Task instructions:
Collect each line of the records containing the string "that".

Extracted records:
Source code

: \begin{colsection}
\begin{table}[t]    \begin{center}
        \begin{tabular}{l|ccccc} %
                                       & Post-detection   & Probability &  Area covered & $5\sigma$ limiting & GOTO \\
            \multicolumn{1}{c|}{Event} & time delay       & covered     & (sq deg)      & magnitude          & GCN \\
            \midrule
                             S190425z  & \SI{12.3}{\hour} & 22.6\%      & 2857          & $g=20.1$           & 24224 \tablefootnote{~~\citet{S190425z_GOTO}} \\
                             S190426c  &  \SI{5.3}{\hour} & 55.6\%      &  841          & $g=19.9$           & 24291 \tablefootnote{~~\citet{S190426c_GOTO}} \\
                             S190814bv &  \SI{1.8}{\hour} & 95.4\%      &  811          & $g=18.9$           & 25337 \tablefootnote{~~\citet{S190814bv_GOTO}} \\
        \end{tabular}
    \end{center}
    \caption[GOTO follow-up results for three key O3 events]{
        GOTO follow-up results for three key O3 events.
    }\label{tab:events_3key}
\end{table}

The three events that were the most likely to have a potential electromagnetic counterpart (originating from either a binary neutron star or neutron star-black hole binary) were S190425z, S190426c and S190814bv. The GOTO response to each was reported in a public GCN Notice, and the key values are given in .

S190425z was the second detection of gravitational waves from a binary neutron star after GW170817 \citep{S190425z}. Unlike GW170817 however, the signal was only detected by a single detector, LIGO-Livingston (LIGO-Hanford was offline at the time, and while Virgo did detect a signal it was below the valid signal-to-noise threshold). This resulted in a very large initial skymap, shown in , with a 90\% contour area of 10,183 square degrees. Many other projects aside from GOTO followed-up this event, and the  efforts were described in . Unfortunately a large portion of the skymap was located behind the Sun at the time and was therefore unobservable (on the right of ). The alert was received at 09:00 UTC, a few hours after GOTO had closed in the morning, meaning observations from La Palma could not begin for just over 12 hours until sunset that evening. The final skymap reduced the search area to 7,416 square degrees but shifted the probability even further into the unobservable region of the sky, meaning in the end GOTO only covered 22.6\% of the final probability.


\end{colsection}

Written answer:
The three events that were the most likely to have a potential electromagnetic counterpart (originating from either a binary neutron star or neutron star-black hole binary) were S190425z, S190426c and S190814bv. The GOTO response to each was reported in a public GCN Notice, and the key values are given in .
S190425z was the second detection of gravitational waves from a binary neutron star after GW170817 \citep{S190425z}. Unlike GW170817 however, the signal was only detected by a single detector, LIGO-Livingston (LIGO-Hanford was offline at the time, and while Virgo did detect a signal it was below the valid signal-to-noise threshold). This resulted in a very large initial skymap, shown in , with a 90\% contour area of 10,183 square degrees. Many other projects aside from GOTO followed-up this event, and the  efforts were described in . Unfortunately a large portion of the skymap was located behind the Sun at the time and was therefore unobservable (on the right of ). The alert was received at 09:00 UTC, a few hours after GOTO had closed in the morning, meaning observations from La Palma could not begin for just over 12 hours until sunset that evening. The final skymap reduced the search area to 7,416 square degrees but shifted the probability even further into the unobservable region of the sky, meaning in the end GOTO only covered 22.6\% of the final probability.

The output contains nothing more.